◆ **Requirement**
Look below for lines that hold the string "Youngster" and copy each one.

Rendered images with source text
+++

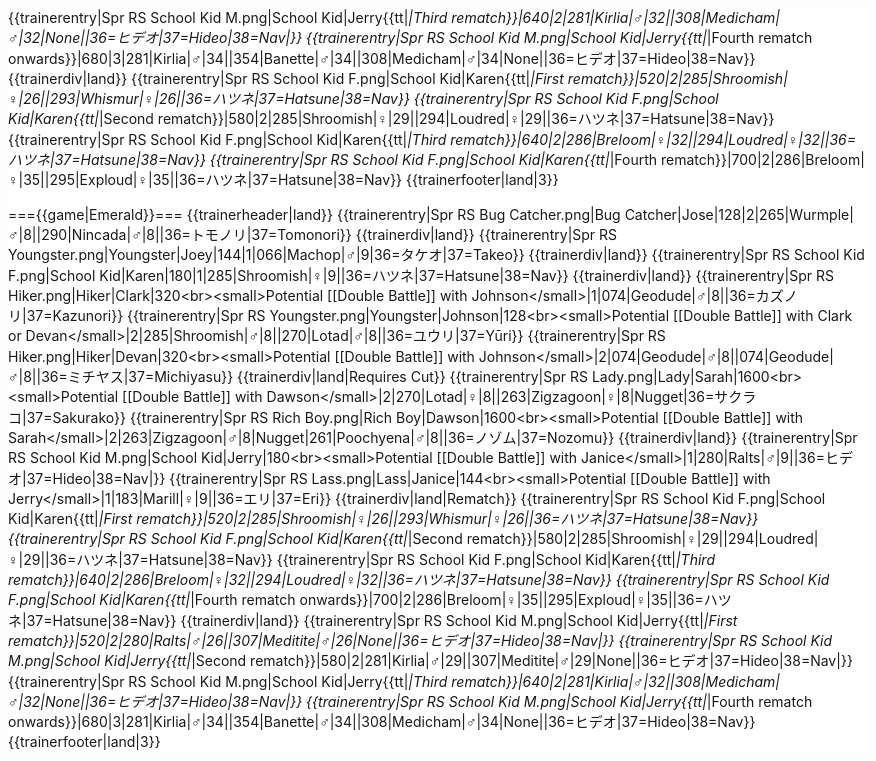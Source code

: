 {{trainerentry|Spr RS School Kid M.png|School Kid|Jerry{{tt|*|Third rematch}}|640|2|281|Kirlia|♂|32||308|Medicham|♂|32|None||36=ヒデオ|37=Hideo|38=Nav|}}
{{trainerentry|Spr RS School Kid M.png|School Kid|Jerry{{tt|*|Fourth rematch onwards}}|680|3|281|Kirlia|♂|34||354|Banette|♂|34||308|Medicham|♂|34|None||36=ヒデオ|37=Hideo|38=Nav}}
{{trainerdiv|land}}
{{trainerentry|Spr RS School Kid F.png|School Kid|Karen{{tt|*|First rematch}}|520|2|285|Shroomish|♀|26||293|Whismur|♀|26||36=ハツネ|37=Hatsune|38=Nav}}
{{trainerentry|Spr RS School Kid F.png|School Kid|Karen{{tt|*|Second rematch}}|580|2|285|Shroomish|♀|29||294|Loudred|♀|29||36=ハツネ|37=Hatsune|38=Nav}}
{{trainerentry|Spr RS School Kid F.png|School Kid|Karen{{tt|*|Third rematch}}|640|2|286|Breloom|♀|32||294|Loudred|♀|32||36=ハツネ|37=Hatsune|38=Nav}}
{{trainerentry|Spr RS School Kid F.png|School Kid|Karen{{tt|*|Fourth rematch}}|700|2|286|Breloom|♀|35||295|Exploud|♀|35||36=ハツネ|37=Hatsune|38=Nav}}
{{trainerfooter|land|3}}

==={{game|Emerald}}===
{{trainerheader|land}}
{{trainerentry|Spr RS Bug Catcher.png|Bug Catcher|Jose|128|2|265|Wurmple|♂|8||290|Nincada|♂|8||36=トモノリ|37=Tomonori}}
{{trainerdiv|land}}
{{trainerentry|Spr RS Youngster.png|Youngster|Joey|144|1|066|Machop|♂|9|36=タケオ|37=Takeo}}
{{trainerdiv|land}}
{{trainerentry|Spr RS School Kid F.png|School Kid|Karen|180|1|285|Shroomish|♀|9||36=ハツネ|37=Hatsune|38=Nav}}
{{trainerdiv|land}}
{{trainerentry|Spr RS Hiker.png|Hiker|Clark|320&lt;br>&lt;small>Potential [[Double Battle]] with Johnson&lt;/small>|1|074|Geodude|♂|8||36=カズノリ|37=Kazunori}}
{{trainerentry|Spr RS Youngster.png|Youngster|Johnson|128&lt;br>&lt;small>Potential [[Double Battle]] with Clark or Devan&lt;/small>|2|285|Shroomish|♂|8||270|Lotad|♂|8||36=ユウリ|37=Yūri}}
{{trainerentry|Spr RS Hiker.png|Hiker|Devan|320&lt;br>&lt;small>Potential [[Double Battle]] with Johnson&lt;/small>|2|074|Geodude|♂|8||074|Geodude|♂|8||36=ミチヤス|37=Michiyasu}}
{{trainerdiv|land|Requires Cut}}
{{trainerentry|Spr RS Lady.png|Lady|Sarah|1600&lt;br>&lt;small>Potential [[Double Battle]] with Dawson&lt;/small>|2|270|Lotad|♀|8||263|Zigzagoon|♀|8|Nugget|36=サクラコ|37=Sakurako}}
{{trainerentry|Spr RS Rich Boy.png|Rich Boy|Dawson|1600&lt;br>&lt;small>Potential [[Double Battle]] with Sarah&lt;/small>|2|263|Zigzagoon|♂|8|Nugget|261|Poochyena|♂|8||36=ノゾム|37=Nozomu}}
{{trainerdiv|land}}
{{trainerentry|Spr RS School Kid M.png|School Kid|Jerry|180&lt;br>&lt;small>Potential [[Double Battle]] with Janice&lt;/small>|1|280|Ralts|♂|9||36=ヒデオ|37=Hideo|38=Nav|}}
{{trainerentry|Spr RS Lass.png|Lass|Janice|144&lt;br>&lt;small>Potential [[Double Battle]] with Jerry&lt;/small>|1|183|Marill|♀|9||36=エリ|37=Eri}}
{{trainerdiv|land|Rematch}}
{{trainerentry|Spr RS School Kid F.png|School Kid|Karen{{tt|*|First rematch}}|520|2|285|Shroomish|♀|26||293|Whismur|♀|26||36=ハツネ|37=Hatsune|38=Nav}}
{{trainerentry|Spr RS School Kid F.png|School Kid|Karen{{tt|*|Second rematch}}|580|2|285|Shroomish|♀|29||294|Loudred|♀|29||36=ハツネ|37=Hatsune|38=Nav}}
{{trainerentry|Spr RS School Kid F.png|School Kid|Karen{{tt|*|Third rematch}}|640|2|286|Breloom|♀|32||294|Loudred|♀|32||36=ハツネ|37=Hatsune|38=Nav}}
{{trainerentry|Spr RS School Kid F.png|School Kid|Karen{{tt|*|Fourth rematch onwards}}|700|2|286|Breloom|♀|35||295|Exploud|♀|35||36=ハツネ|37=Hatsune|38=Nav}}
{{trainerdiv|land}}
{{trainerentry|Spr RS School Kid M.png|School Kid|Jerry{{tt|*|First rematch}}|520|2|280|Ralts|♂|26||307|Meditite|♂|26|None||36=ヒデオ|37=Hideo|38=Nav|}}
{{trainerentry|Spr RS School Kid M.png|School Kid|Jerry{{tt|*|Second rematch}}|580|2|281|Kirlia|♂|29||307|Meditite|♂|29|None||36=ヒデオ|37=Hideo|38=Nav|}}
{{trainerentry|Spr RS School Kid M.png|School Kid|Jerry{{tt|*|Third rematch}}|640|2|281|Kirlia|♂|32||308|Medicham|♂|32|None||36=ヒデオ|37=Hideo|38=Nav|}}
{{trainerentry|Spr RS School Kid M.png|School Kid|Jerry{{tt|*|Fourth rematch onwards}}|680|3|281|Kirlia|♂|34||354|Banette|♂|34||308|Medicham|♂|34|None||36=ヒデオ|37=Hideo|38=Nav}}
{{trainerfooter|land|3}}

+++

◆ **Your response**
{{trainerentry|Spr RS Youngster.png|Youngster|Joey|144|1|066|Machop|♂|9|36=タケオ|37=Takeo}}
{{trainerentry|Spr RS Youngster.png|Youngster|Johnson|128&lt;br>&lt;small>Potential [[Double Battle]] with Clark or Devan&lt;/small>|2|285|Shroomish|♂|8||270|Lotad|♂|8||36=ユウリ|37=Yūri}}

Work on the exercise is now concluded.